Sayfa Yükleniyor...
Fiziksel aktivite organizmanın sağlıklı çalışması için son derece önemli bir alışkanlıktır. Hareketsiz yaşam tarzının (sedanter yaşam) sağlıklı yaşamı tehdit edebilecek ciddi ve kronik metabolik sorunlara neden olabildiği bilindiği için yaşam boyu egzersizin önemi çok net olarak vurgulanmaktadır. Düzenli fiziksel aktivite alışkanlığının, metabolik dengeleri düzenleyerek; genel sağlığı ve duygu durumunu geliştirmesiyle birlikte, kronik (uzun süreli) stres faktörüyle de başa çıkma konusunda oldukça etkin bir tedavi sağlaması da son derece önemlidir.
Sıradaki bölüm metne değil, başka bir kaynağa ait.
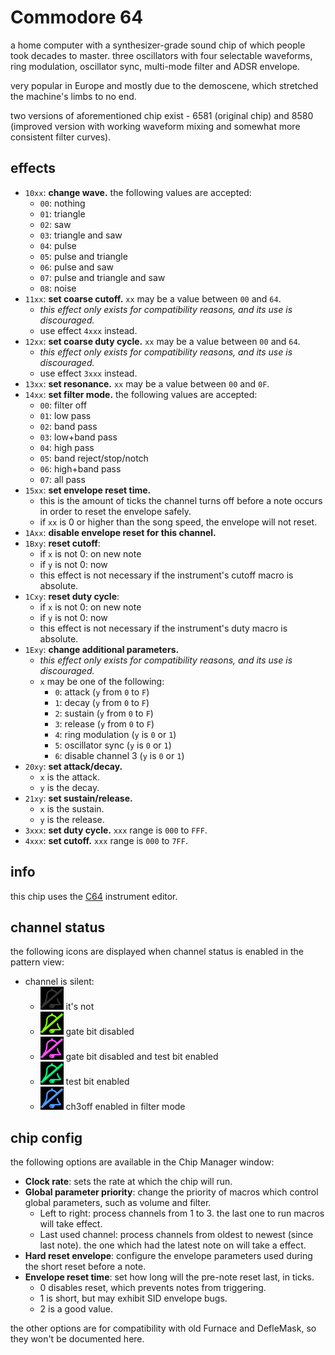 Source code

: # Commodore 64

a home computer with a synthesizer-grade sound chip of which people took decades to master. three oscillators with four selectable waveforms, ring modulation, oscillator sync, multi-mode filter and ADSR envelope.

very popular in Europe and mostly due to the demoscene, which stretched the machine's limbs to no end.

two versions of aforementioned chip exist - 6581 (original chip) and 8580 (improved version with working waveform mixing and somewhat more consistent filter curves).

## effects

- `10xx`: **change wave.** the following values are accepted:
  - `00`: nothing
  - `01`: triangle
  - `02`: saw
  - `03`: triangle and saw
  - `04`: pulse
  - `05`: pulse and triangle
  - `06`: pulse and saw
  - `07`: pulse and triangle and saw
  - `08`: noise
- `11xx`: **set coarse cutoff.** `xx` may be a value between `00` and `64`.
  - _this effect only exists for compatibility reasons, and its use is discouraged._
  - use effect `4xxx` instead.
- `12xx`: **set coarse duty cycle.** `xx` may be a value between `00` and `64`.
  - _this effect only exists for compatibility reasons, and its use is discouraged._
  - use effect `3xxx` instead.
- `13xx`: **set resonance.** `xx` may be a value between `00` and `0F`.
- `14xx`: **set filter mode.** the following values are accepted:
  - `00`: filter off
  - `01`: low pass
  - `02`: band pass
  - `03`: low+band pass
  - `04`: high pass
  - `05`: band reject/stop/notch
  - `06`: high+band pass
  - `07`: all pass
- `15xx`: **set envelope reset time.**
  - this is the amount of ticks the channel turns off before a note occurs in order to reset the envelope safely.
  - if `xx` is 0 or higher than the song speed, the envelope will not reset.
- `1Axx`: **disable envelope reset for this channel.**
- `1Bxy`: **reset cutoff**:
  - if `x` is not 0: on new note
  - if `y` is not 0: now
  - this effect is not necessary if the instrument's cutoff macro is absolute.
- `1Cxy`: **reset duty cycle**:
  - if `x` is not 0: on new note
  - if `y` is not 0: now
  - this effect is not necessary if the instrument's duty macro is absolute.
- `1Exy`: **change additional parameters.**
  - _this effect only exists for compatibility reasons, and its use is discouraged._
  - `x` may be one of the following:
    - `0`: attack (`y` from `0` to `F`)
    - `1`: decay (`y` from `0` to `F`)
    - `2`: sustain (`y` from `0` to `F`)
    - `3`: release (`y` from `0` to `F`)
    - `4`: ring modulation (`y` is `0` or `1`)
    - `5`: oscillator sync (`y` is `0` or `1`)
    - `6`: disable channel 3 (`y` is `0` or `1`)
- `20xy`: **set attack/decay.**
  - `x` is the attack.
  - `y` is the decay.
- `21xy`: **set sustain/release.**
  - `x` is the sustain.
  - `y` is the release.
- `3xxx`: **set duty cycle.** `xxx` range is `000` to `FFF`.
- `4xxx`: **set cutoff.** `xxx` range is `000` to `7FF`.

## info

this chip uses the [C64](../4-instrument/c64.md) instrument editor.

## channel status

the following icons are displayed when channel status is enabled in the pattern view:

- channel is silent:
  - ![not muted](status-C64-none.png) it's not
  - ![gate bit disabled](status-C64-gate-off.png) gate bit disabled
  - ![gate bit disabled and test bit enabled](status-C64-gate-off-test-on.png) gate bit disabled and test bit enabled
  - ![text bit enabled](status-C64-test-on.png) test bit enabled
  - ![ch3off enabled in filter mode](status-C64-ch3off.png) ch3off enabled in filter mode

## chip config

the following options are available in the Chip Manager window:

- **Clock rate**: sets the rate at which the chip will run.
- **Global parameter priority**: change the priority of macros which control global parameters, such as volume and filter.
  - Left to right: process channels from 1 to 3. the last one to run macros will take effect.
  - Last used channel: process channels from oldest to newest (since last note). the one which had the latest note on will take a effect.
- **Hard reset envelope**: configure the envelope parameters used during the short reset before a note.
- **Envelope reset time**: set how long will the pre-note reset last, in ticks.
  - 0 disables reset, which prevents notes from triggering.
  - 1 is short, but may exhibit SID envelope bugs.
  - 2 is a good value.

the other options are for compatibility with old Furnace and DefleMask, so they won't be documented here.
Bu nedenle, metabolik dengenin etkin olarak korunması ve bu dengenin kalıcı olması adına, düzenli fiziksel aktivite alışkanlığın, oldukça sağlıklı bir yaşam tarzı tercihi olacağı öne sürülebilir.
Düzenli egzersizin öncelikle kardiyovasküler (kalp ve damar sistemi) sistemi üzerindeki etkileri çok belirgindir. Sağlıksız beslenme ve hareketsiz yaşam beraberinde başta hipertansiyon olmak üzere, birçok kalp ve damar problemini beraberinde getirmektedir. Bu sağlıksız metabolik koşullarında artan stres hormonları kalp atış hızını hızlandırabilir ve kan damarlarında bazı sorunlara neden olabilir. Ve böylelikle ortaya çıkabilecek olan hipertansiyon (kan basıncı artışı) problemini, yaşam koşullarını daha sağlıklı bir tarza dönüştürebilmek akla ilk olarak gelmesi gereken bir tedavi yaklaşımıdır. Böylesi olumlu bir metabolik değişimle hipertansiyon probleminin neden olabileceği olası bir kalp hastalığı riskinin azalmasını sağlayabileceği çok açıktır.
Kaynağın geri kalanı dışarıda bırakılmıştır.